As the last pick of the third round, Mattison is making $495,000 this season. Two of his predecessors as Vikings backups are Jerick McKinnon and Latavius Murray, who are ranked seventh and 17th among running backs in average annual salary at $7.5 million and $3.6 million, respectively.
Mattison’s yardage total is more than the No. 1 rusher in Arizona, Atlanta, Detroit, Kansas City, Miami and the Chargers. And no other No. 2 back can match the combination of Mattison’s yardage total and average per carry.
Fellow rookie third-rounder Devin Singletary of Buffalo has a 6.4-yard average but fewer yards (309). Five other No. 2 backs also have a better average but fewer than 288 yards.

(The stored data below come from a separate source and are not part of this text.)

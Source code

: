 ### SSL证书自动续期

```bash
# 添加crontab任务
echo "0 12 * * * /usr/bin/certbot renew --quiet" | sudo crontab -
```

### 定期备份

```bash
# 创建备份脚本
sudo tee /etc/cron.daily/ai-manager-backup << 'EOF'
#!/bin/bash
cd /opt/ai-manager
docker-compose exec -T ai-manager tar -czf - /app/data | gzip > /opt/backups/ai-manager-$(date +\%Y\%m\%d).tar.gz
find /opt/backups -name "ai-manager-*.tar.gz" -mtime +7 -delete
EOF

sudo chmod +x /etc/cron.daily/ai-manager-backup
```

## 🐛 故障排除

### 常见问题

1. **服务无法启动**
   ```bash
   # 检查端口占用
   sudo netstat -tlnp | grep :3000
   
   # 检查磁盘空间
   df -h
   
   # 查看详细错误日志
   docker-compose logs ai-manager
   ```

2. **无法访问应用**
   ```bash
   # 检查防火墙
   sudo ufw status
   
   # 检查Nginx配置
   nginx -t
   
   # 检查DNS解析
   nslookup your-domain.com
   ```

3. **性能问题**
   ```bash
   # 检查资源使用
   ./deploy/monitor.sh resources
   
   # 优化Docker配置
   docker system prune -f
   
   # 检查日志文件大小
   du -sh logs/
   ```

Meanwhile, San Francisco’s Tevin Coleman is the only No. 2 back with more yards (395). But he has a 4.3 average.
“Yeah,” Zimmer said of Mattison, “he’s a good back. And we’re glad we have him.”
The way the Vikes are using him is a perfect compliment to Dalvin. That #3 pick is looking like a steal right now.
I remember worrying a bit about what the Vikes are going to do when they decided not to resign Murray; not anymore. B)
It's funny that the selection of Mattison caused the most uproar during the draft... and now we're talking about how he should be getting more touches behind the NFL's leading rusher.
Although a little surprising, I did like the pick during the draft. I did/do like Boone, but with the durability fears around Cook it seemed like a good idea to bolster the stable. Mattison has been better than anyone could have expected.
Quote: @Wetlander said:
It's funny that the selection of Mattison caused the most uproar during the draft... and now we're talking about how he should be getting more touches behind the NFL's leading rusher.
The uproar was simply over Ruck trading down a bunch in a premium Round only to take a Player that the consensus said would be there in the 4th. In theory, which is only what post-draft analysis is, Rick could have snagged someone who was falling and still picked Mattison later.
It's all about projection and far from an exact science. In hindsight, you take Mattison with the original 3rd now that you've seen the production. But then Rick wouldn't have had all those 7ths.
I'm not a fan of his draft approach but I also don't argue against the results. He's got an uncanny ability to hit on those low picks. It defies the percentages but it works. It's just hard to watch him trade down year after year and pass on higher rated players to accumulate late round picks. Again, it works. But it's hard to watch.
I remember when they showed the Vikings draft room when they drafted him and the Viking RB coach was pounding the table when they took him. I didn't get the pick at the time, but I was thinking that they seemed sure he was a great pick, so they must have known something about him that not a lot of other teams did.
https://www.vikings.com/video/alexander-...eady-to-go
I read post-draft pundits when giving out grades for last year's draft significantly downgrade the Vikings because of the Mattison pick, which is so stupid and right on brand for draft geek. They theorize he'd still be there in the next round, but its IMPOSSIBLE to know that definitively. But they spent a 3rd and are getting not only great production per snap played but the implicit value he'd provide if Cook went down.
The Draft is such a huge industry now that some of these guys take themselves SO seriously.